- **What the task asks**:
Your answer should be every line with the word "strings", copied from the data below.
____ Input material
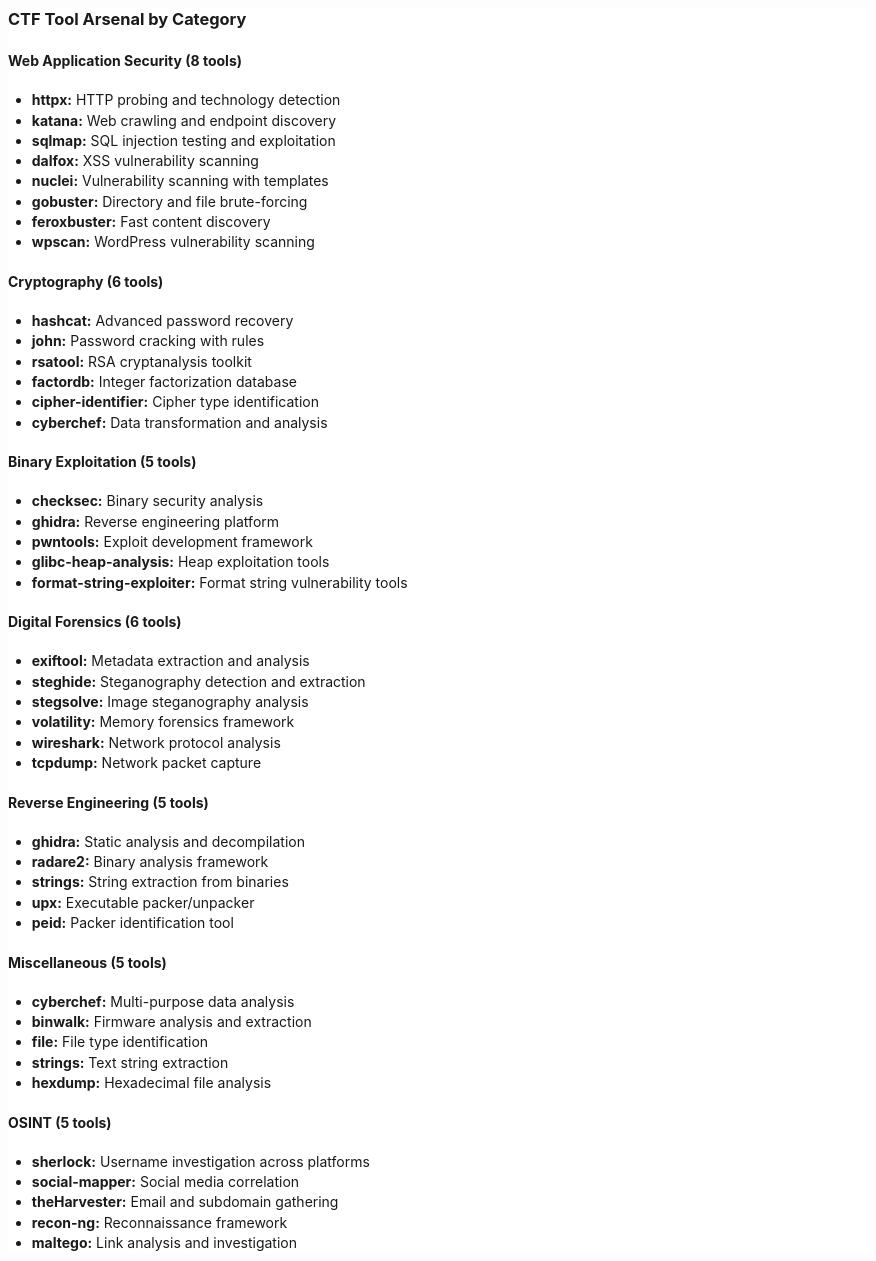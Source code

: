### CTF Tool Arsenal by Category

#### Web Application Security (8 tools)
- **httpx:** HTTP probing and technology detection
- **katana:** Web crawling and endpoint discovery
- **sqlmap:** SQL injection testing and exploitation
- **dalfox:** XSS vulnerability scanning
- **nuclei:** Vulnerability scanning with templates
- **gobuster:** Directory and file brute-forcing
- **feroxbuster:** Fast content discovery
- **wpscan:** WordPress vulnerability scanning

#### Cryptography (6 tools)
- **hashcat:** Advanced password recovery
- **john:** Password cracking with rules
- **rsatool:** RSA cryptanalysis toolkit
- **factordb:** Integer factorization database
- **cipher-identifier:** Cipher type identification
- **cyberchef:** Data transformation and analysis

#### Binary Exploitation (5 tools)
- **checksec:** Binary security analysis
- **ghidra:** Reverse engineering platform
- **pwntools:** Exploit development framework
- **glibc-heap-analysis:** Heap exploitation tools
- **format-string-exploiter:** Format string vulnerability tools

#### Digital Forensics (6 tools)
- **exiftool:** Metadata extraction and analysis
- **steghide:** Steganography detection and extraction
- **stegsolve:** Image steganography analysis
- **volatility:** Memory forensics framework
- **wireshark:** Network protocol analysis
- **tcpdump:** Network packet capture

#### Reverse Engineering (5 tools)
- **ghidra:** Static analysis and decompilation
- **radare2:** Binary analysis framework
- **strings:** String extraction from binaries
- **upx:** Executable packer/unpacker
- **peid:** Packer identification tool

#### Miscellaneous (5 tools)
- **cyberchef:** Multi-purpose data analysis
- **binwalk:** Firmware analysis and extraction
- **file:** File type identification
- **strings:** Text string extraction
- **hexdump:** Hexadecimal file analysis

#### OSINT (5 tools)
- **sherlock:** Username investigation across platforms
- **social-mapper:** Social media correlation
- **theHarvester:** Email and subdomain gathering
- **recon-ng:** Reconnaissance framework
- **maltego:** Link analysis and investigation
________
- **Solution to this problem**:
- **strings:** String extraction from binaries
- **strings:** Text string extraction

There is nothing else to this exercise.